Леонтьев встал и зашагал по комнатенке, чувствуя, до чего ему не хватает старенького халата. Он никак не мог понять, что с ним творится. Он смутно чувствовал связь между этими воспоминаниями и ощущением бессилия, охватившим его при прикосновении к новому столу и чистой бумаге, предлагающей себя, провоцирующей его, насмехающейся над ним. Он даже ощутил странное удовлетворение от странной шутки, которую сыграла с ним его память, от того, на какие символические ходы способно его подсознание. Но, видя символ, он никак не мог его расшифровать. Как можно сравнивать более чем понятное смущение неопытного мальчугана с унижением маститого, зрелого писателя? Параллель казалась заведомо негодной. Однако у нее имелась и положительная черта: пусть ему и довелось вспомнить столь постыдный эпизод, это был всего лишь эпизод. При следующем случае, когда обстоятельства сложились уже не так жестко, он не ударил лицом в грязь и, слава Богу, больше никогда не сталкивался с этой неприятной проблемой. Возможно, и теперешнее его затруднение пройдет точно так же, само собой? В таком случае самое правильное — не насиловать себя, предоставив синапсам заслуженную передышку…
Ерунда, оборвал он себя. Изволь собраться с мыслями, стиснуть зубы и сосредоточиться. В конце концов, уж если ты всегда был способен творить по команде, под самым невыносимым и выматывающим душу давлением, то будет парадоксом, нет, даже гротеском, если на условия полнейшей свободы ты прореагируешь полнейшим бессилием. Другие, коллеги Леонтьева, исчисляемые дюжинами, впадали в паралич от ужаса и отвращения, валились с ног, совершали смертельные ошибки и пропадали навсегда; он же выдержал гонку, преодолел все барьеры — едва ли не единственный в своем поколении. Разве не абсурд — сдаваться после всего этого?
Леонтьев проглотил две таблетки аспирина и снова уселся за стол. Бумага все так же гипнотизировала его. Он заподозрил, не в похмелье ли дело, однако не обнаружил никаких симптомов, подтверждающих догадку. Он никогда не брал в рот ни капли спиртного до ужина, то есть до восьми вечера. И все же…

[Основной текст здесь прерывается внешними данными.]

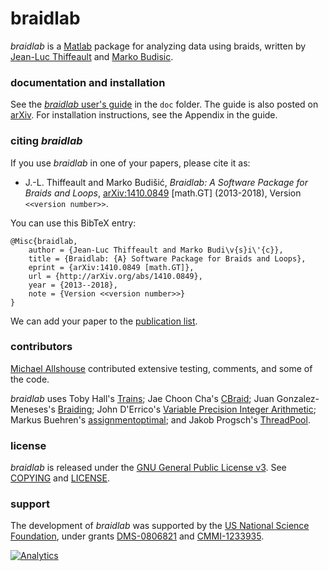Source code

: # braidlab

*braidlab* is a [Matlab][1] package for analyzing data using braids, written by [Jean-Luc Thiffeault][2] and [Marko Budisic][3].

### documentation and installation

See the [*braidlab* user's guide][4] in the `doc` folder.  The guide is also posted on [arXiv][5].  For installation instructions, see the Appendix in the guide.

### citing *braidlab*

If you use *braidlab* in one of your papers, please cite it as:

* J.-L. Thiffeault and Marko Budišić, _Braidlab: A Software Package for Braids and Loops_, [arXiv:1410.0849](http://arXiv.org/abs/1410.0849) [math.GT] (2013-2018), Version `<<version number>>`.

You can use this BibTeX entry:
```
@Misc{braidlab,
    author = {Jean-Luc Thiffeault and Marko Budi\v{s}i\'{c}},
    title = {Braidlab: {A} Software Package for Braids and Loops},
    eprint = {arXiv:1410.0849 [math.GT]},
    url = {http://arXiv.org/abs/1410.0849},
    year = {2013--2018},
    note = {Version <<version number>>}
}
```
We can add your paper to the [publication list](https://github.com/jeanluct/braidlab/wiki/Publications).

### contributors

[Michael Allshouse][6] contributed extensive testing, comments, and some of the code.

*braidlab* uses Toby Hall's [Trains][7]; Jae Choon Cha's [CBraid][8]; Juan Gonzalez-Meneses's [Braiding][9]; John D'Errico's [Variable Precision Integer Arithmetic][10]; Markus Buehren's [assignmentoptimal][11]; and Jakob Progsch's [ThreadPool][12].

### license

*braidlab* is released under the [GNU General Public License v3][13].  See [COPYING][14] and [LICENSE][15].

### support

The development of *braidlab* was supported by the [US National Science Foundation][16], under grants [DMS-0806821][17] and [CMMI-1233935][18].

[1]: http://www.mathworks.com/products/matlab/
[2]: http://www.math.wisc.edu/~jeanluc/
[3]: http://mbudisic.wordpress.com/
[4]: http://github.com/jeanluct/braidlab/raw/master/doc/braidlab_guide.pdf
[5]: http://arxiv.org/abs/1410.0849
[6]: http://www.mie.neu.edu/people/allshouse-michael
[7]: https://github.com/jeanluct/trains
[8]: https://github.com/jeanluct/cbraid
[9]: http://personal.us.es/meneses/software.php
[10]: http://www.mathworks.com/matlabcentral/fileexchange/22725-variable-precision-integer-arithmetic
[11]: http://www.mathworks.com/matlabcentral/fileexchange/6543
[12]: https://github.com/progschj/ThreadPool
[13]: http://www.gnu.org/licenses/gpl-3.0.html
[14]: http://github.com/jeanluct/braidlab/raw/master/COPYING
[15]: http://github.com/jeanluct/braidlab/raw/master/LICENSE
[16]: http://www.nsf.gov
[17]: http://www.nsf.gov/awardsearch/showAward?AWD_ID=0806821
[18]: http://www.nsf.gov/awardsearch/showAward?AWD_ID=1233935

[![Analytics](https://ga-beacon.appspot.com/UA-46449211-2/braidlab/readme)](https://github.com/igrigorik/ga-beacon)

Недели две тому назад, когда Леонтьев еще был в моде, молодые супруги-американцы, работавшие в одном и том же журнале (или газете?) пригласили его в заведение под названием «Кронштадт». Это было что-то вроде ночного клуба, но там имелся бар, где можно было просидеть на высоком табурете перед стойкой всю ночь, потягивая порцию-другую недорогого бренди с содовой и наблюдая за танцующими, покачивающимися под мелодии небольшого цыганского оркестра, или слушая певцов, исполняющих польские, украинские, чешские и венгерские народные песни. И певцы, и завсегдатаи были по большей части выходцами из этих стран, «ушедшими в Капую»; другие посетители шпионили за ними; были здесь и такие, кто, не имея за плечами никакого политического прошлого, просто подались за границу, когда их страны были «освобождены» Содружеством. В последнее время ощущался наплыв эмигрантов из Кроличьей республики.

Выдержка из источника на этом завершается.